#### TASK STATEMENT
Identify and pull out each line of the entries in which "another" occurs.

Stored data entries
'''

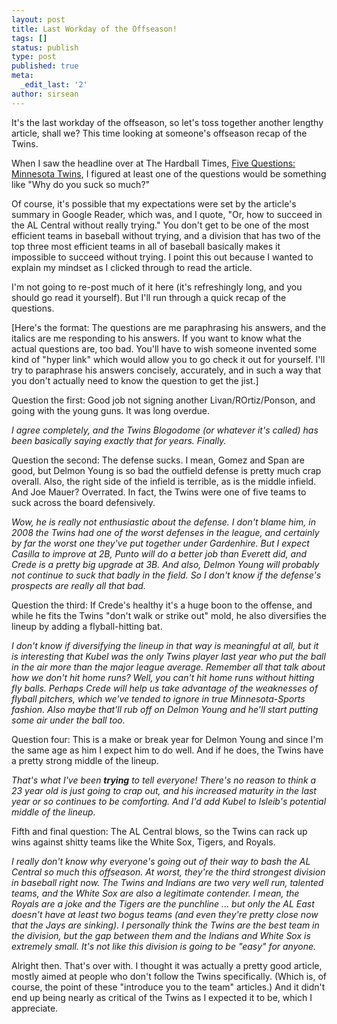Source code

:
 ```yaml
---
layout: post
title: Last Workday of the Offseason!
tags: []
status: publish
type: post
published: true
meta:
  _edit_last: '2'
author: sirsean
---
```

It's the last workday of the offseason, so let's toss together another lengthy article, shall we? This time looking at someone's offseason recap of the Twins.

When I saw the headline over at The Hardball Times, <a href="http://www.hardballtimes.com/main/article/five-questions-minnesota-twins5/">Five Questions: Minnesota Twins</a>, I figured at least one of the questions would be something like "Why do you suck so much?"

Of course, it's possible that my expectations were set by the article's summary in Google Reader, which was, and I quote, "Or, how to succeed in the AL Central without really trying." You don't get to be one of the most efficient teams in baseball without trying, and a division that has two of the top three most efficient teams in all of baseball basically makes it impossible to succeed without trying. I point this out because I wanted to explain my mindset as I clicked through to read the article.

I'm not going to re-post much of it here (it's refreshingly long, and you should go read it yourself). But I'll run through a quick recap of the questions.

[Here's the format: The questions are me paraphrasing his answers, and the italics are me responding to his answers. If you want to know what the actual questions are, too bad. You'll have to wish someone invented some kind of "hyper link" which would allow you to go check it out for yourself. I'll try to paraphrase his answers concisely, accurately, and in such a way that you don't actually need to know the question to get the jist.]

Question the first: Good job not signing another Livan/ROrtiz/Ponson, and going with the young guns. It was long overdue.

<em>I agree completely, and the Twins Blogodome (or whatever it's called) has been basically saying exactly that for years. Finally.</em>

Question the second: The defense sucks. I mean, Gomez and Span are good, but Delmon Young is so bad the outfield defense is pretty much crap overall. Also, the right side of the infield is terrible, as is the middle infield. And Joe Mauer? Overrated. In fact, the Twins were one of five teams to suck across the board defensively.

<em>Wow, he is really not enthusiastic about the defense. I don't blame him, in 2008 the Twins had one of the worst defenses in the league, and certainly by far the worst one they've put together under Gardenhire. But I expect Casilla to improve at 2B, Punto will do a better job than Everett did, and Crede is a pretty big upgrade at 3B. And also, Delmon Young will probably not continue to suck that badly in the field. So I don't know if the defense's prospects are really all that bad.</em>

Question the third: If Crede's healthy it's a huge boon to the offense, and while he fits the Twins "don't walk or strike out" mold, he also diversifies the lineup by adding a flyball-hitting bat. 

<em>I don't know if diversifying the lineup in that way is meaningful at all, but it is interesting that Kubel was the only Twins player last year who put the ball in the air more than the major league average. Remember all that talk about how we don't hit home runs? Well, you can't hit home runs without hitting fly balls. Perhaps Crede will help us take advantage of the weaknesses of flyball pitchers, which we've tended to ignore in true Minnesota-Sports fashion. Also maybe that'll rub off on Delmon Young and he'll start putting some air under the ball too.</em>

Question four: This is a make or break year for Delmon Young and since I'm the same age as him I expect him to do well. And if he does, the Twins have a pretty strong middle of the lineup.

<em>That's what I've been <strong>trying</strong> to tell everyone! There's no reason to think a 23 year old is just going to crap out, and his increased maturity in the last year or so continues to be comforting. And I'd add Kubel to Isleib's potential middle of the lineup.</em>

Fifth and final question: The AL Central blows, so the Twins can rack up wins against shitty teams like the White Sox, Tigers, and Royals.

<em>I really don't know why everyone's going out of their way to bash the AL Central so much this offseason. At worst, they're the third strongest division in baseball right now. The Twins and Indians are two very well run, talented teams, and the White Sox are also a legitimate contender. I mean, the Royals are a joke and the Tigers are the punchline ... but only the AL East doesn't have at least two bogus teams (and even they're pretty close now that the Jays are sinking). I personally think the Twins are the best team in the division, but the gap between them and the Indians and White Sox is extremely small. It's not like this division is going to be "easy" for anyone.</em>

Alright then. That's over with. I thought it was actually a pretty good article, mostly aimed at people who don't follow the Twins specifically. (Which is, of course, the point of these "introduce you to the team" articles.) And it didn't end up being nearly as critical of the Twins as I expected it to be, which I appreciate.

'''

#### EXERCISE SOLUTION
It's the last workday of the offseason, so let's toss together another lengthy article, shall we? This time looking at someone's offseason recap of the Twins.
Question the first: Good job not signing another Livan/ROrtiz/Ponson, and going with the young guns. It was long overdue.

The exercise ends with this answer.